Problem to work on ▸ In the entries, find all lines that hold the word "names" and copy them.

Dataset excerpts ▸
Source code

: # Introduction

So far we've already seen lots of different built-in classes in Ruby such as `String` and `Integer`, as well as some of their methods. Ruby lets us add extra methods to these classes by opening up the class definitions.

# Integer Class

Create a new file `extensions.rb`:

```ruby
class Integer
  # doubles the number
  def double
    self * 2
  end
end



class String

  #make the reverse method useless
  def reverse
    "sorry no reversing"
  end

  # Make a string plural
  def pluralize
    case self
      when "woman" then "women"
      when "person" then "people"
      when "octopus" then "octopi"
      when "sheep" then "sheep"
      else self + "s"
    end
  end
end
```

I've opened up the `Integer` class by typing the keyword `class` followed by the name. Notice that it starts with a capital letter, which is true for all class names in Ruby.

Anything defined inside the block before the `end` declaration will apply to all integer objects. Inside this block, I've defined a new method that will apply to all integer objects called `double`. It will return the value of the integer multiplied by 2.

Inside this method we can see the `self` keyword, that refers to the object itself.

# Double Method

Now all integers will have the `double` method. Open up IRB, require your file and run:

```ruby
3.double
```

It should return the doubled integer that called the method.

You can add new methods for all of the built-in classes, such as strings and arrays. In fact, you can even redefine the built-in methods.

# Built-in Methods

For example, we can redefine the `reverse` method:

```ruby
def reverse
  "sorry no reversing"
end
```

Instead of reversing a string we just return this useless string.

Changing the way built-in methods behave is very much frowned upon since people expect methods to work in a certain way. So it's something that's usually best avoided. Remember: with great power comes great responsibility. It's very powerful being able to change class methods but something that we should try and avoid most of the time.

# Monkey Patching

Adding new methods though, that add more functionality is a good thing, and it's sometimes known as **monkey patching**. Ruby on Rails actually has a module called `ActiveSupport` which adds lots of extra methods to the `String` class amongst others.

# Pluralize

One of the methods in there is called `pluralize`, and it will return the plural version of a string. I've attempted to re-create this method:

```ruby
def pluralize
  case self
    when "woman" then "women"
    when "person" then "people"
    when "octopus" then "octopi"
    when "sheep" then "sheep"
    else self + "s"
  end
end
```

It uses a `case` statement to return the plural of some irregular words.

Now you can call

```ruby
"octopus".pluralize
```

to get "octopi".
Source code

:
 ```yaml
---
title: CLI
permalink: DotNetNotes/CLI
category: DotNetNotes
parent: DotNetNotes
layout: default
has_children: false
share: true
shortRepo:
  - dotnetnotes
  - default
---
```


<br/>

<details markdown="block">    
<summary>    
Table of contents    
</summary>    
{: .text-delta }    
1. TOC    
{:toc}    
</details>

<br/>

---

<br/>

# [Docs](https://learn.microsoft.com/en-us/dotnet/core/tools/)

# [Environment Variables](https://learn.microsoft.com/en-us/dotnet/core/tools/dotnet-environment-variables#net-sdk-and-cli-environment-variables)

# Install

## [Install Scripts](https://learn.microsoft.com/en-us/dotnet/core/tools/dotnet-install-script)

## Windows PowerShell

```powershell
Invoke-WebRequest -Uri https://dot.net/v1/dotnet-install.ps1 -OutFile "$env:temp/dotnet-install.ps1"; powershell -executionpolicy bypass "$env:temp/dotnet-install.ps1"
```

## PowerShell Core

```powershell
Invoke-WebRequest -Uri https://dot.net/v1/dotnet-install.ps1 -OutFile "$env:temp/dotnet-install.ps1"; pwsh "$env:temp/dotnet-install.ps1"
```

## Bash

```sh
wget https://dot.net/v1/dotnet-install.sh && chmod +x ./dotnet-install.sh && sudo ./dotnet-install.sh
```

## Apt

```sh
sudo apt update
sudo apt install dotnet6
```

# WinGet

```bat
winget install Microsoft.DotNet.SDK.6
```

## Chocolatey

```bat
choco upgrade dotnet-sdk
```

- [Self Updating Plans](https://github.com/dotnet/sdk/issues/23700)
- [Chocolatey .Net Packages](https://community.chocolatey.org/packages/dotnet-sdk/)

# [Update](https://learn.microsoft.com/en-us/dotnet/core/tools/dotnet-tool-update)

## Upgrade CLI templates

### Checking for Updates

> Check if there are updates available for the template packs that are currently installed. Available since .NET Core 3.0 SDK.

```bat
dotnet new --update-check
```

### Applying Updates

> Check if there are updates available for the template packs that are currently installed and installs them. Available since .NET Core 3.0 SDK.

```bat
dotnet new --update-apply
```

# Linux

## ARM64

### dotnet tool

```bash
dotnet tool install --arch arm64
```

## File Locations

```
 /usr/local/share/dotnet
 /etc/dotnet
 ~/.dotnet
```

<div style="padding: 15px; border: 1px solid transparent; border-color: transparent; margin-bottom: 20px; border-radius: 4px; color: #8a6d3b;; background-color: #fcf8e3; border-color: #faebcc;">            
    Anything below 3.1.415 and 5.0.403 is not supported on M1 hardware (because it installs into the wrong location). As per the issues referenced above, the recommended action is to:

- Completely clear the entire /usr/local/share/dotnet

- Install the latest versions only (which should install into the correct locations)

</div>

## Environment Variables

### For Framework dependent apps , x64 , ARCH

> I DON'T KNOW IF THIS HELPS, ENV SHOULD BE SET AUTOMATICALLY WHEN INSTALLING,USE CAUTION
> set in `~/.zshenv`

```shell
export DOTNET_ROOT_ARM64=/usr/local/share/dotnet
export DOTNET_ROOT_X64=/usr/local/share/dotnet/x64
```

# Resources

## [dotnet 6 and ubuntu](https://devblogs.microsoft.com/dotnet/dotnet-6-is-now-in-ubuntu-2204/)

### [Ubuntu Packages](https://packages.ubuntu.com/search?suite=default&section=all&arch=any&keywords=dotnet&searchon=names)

Task output ▸
I've opened up the `Integer` class by typing the keyword `class` followed by the name. Notice that it starts with a capital letter, which is true for all class names in Ruby.
### [Ubuntu Packages](https://packages.ubuntu.com/search?suite=default&section=all&arch=any&keywords=dotnet&searchon=names)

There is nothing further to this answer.